### INFORMATION

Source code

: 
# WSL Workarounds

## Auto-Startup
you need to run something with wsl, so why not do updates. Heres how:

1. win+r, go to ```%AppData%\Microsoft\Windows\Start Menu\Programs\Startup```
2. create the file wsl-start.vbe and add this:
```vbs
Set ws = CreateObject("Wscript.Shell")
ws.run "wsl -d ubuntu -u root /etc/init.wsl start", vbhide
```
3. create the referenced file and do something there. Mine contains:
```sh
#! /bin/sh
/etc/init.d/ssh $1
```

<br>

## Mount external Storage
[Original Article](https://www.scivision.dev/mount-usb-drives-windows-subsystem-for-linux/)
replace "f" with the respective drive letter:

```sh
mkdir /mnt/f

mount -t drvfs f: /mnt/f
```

######
### INFORMATION

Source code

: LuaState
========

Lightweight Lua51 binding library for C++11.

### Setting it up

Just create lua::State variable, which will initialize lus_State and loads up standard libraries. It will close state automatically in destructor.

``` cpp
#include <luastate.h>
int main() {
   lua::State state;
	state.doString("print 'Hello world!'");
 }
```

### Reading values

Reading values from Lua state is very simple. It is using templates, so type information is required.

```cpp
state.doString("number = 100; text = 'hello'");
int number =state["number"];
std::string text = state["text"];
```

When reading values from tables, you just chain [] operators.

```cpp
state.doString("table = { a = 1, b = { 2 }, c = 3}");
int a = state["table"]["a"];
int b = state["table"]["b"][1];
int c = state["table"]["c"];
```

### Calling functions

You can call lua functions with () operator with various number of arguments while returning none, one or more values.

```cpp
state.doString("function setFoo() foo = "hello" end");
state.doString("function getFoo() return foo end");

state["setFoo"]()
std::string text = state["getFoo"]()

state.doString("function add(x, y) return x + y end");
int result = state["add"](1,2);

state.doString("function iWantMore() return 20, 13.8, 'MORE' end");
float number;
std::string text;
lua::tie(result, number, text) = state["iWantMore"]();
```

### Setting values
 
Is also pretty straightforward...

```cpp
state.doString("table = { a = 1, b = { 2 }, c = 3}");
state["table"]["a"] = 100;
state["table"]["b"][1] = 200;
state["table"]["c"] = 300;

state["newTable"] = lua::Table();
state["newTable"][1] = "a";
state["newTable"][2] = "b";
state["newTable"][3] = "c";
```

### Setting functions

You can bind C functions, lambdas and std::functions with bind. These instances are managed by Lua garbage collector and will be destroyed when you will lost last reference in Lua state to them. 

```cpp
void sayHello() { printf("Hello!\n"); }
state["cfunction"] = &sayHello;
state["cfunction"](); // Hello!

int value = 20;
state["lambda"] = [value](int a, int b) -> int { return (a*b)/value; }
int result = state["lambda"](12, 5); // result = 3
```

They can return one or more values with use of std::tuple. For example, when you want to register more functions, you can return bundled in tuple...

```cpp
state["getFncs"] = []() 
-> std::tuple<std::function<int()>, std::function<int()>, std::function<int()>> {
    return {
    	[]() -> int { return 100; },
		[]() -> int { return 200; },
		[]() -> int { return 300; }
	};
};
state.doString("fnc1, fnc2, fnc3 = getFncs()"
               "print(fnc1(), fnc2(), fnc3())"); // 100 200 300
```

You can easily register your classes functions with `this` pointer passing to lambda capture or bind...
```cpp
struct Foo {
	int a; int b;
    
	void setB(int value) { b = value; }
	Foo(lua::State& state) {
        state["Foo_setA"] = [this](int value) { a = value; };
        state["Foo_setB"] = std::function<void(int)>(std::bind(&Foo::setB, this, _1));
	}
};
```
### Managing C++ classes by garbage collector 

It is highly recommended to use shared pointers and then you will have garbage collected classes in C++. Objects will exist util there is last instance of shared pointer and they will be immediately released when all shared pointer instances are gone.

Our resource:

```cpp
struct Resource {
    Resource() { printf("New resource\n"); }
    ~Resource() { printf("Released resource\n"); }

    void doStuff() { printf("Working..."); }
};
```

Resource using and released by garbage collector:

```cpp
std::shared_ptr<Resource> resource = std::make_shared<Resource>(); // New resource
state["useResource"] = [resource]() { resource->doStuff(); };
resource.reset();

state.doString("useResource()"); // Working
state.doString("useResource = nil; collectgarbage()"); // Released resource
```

######

__WORK INSTRUCTIONS__: Taking the material above, report how many of its lines contain the word "printf". Add nothing else.

__RESPONSE__: 4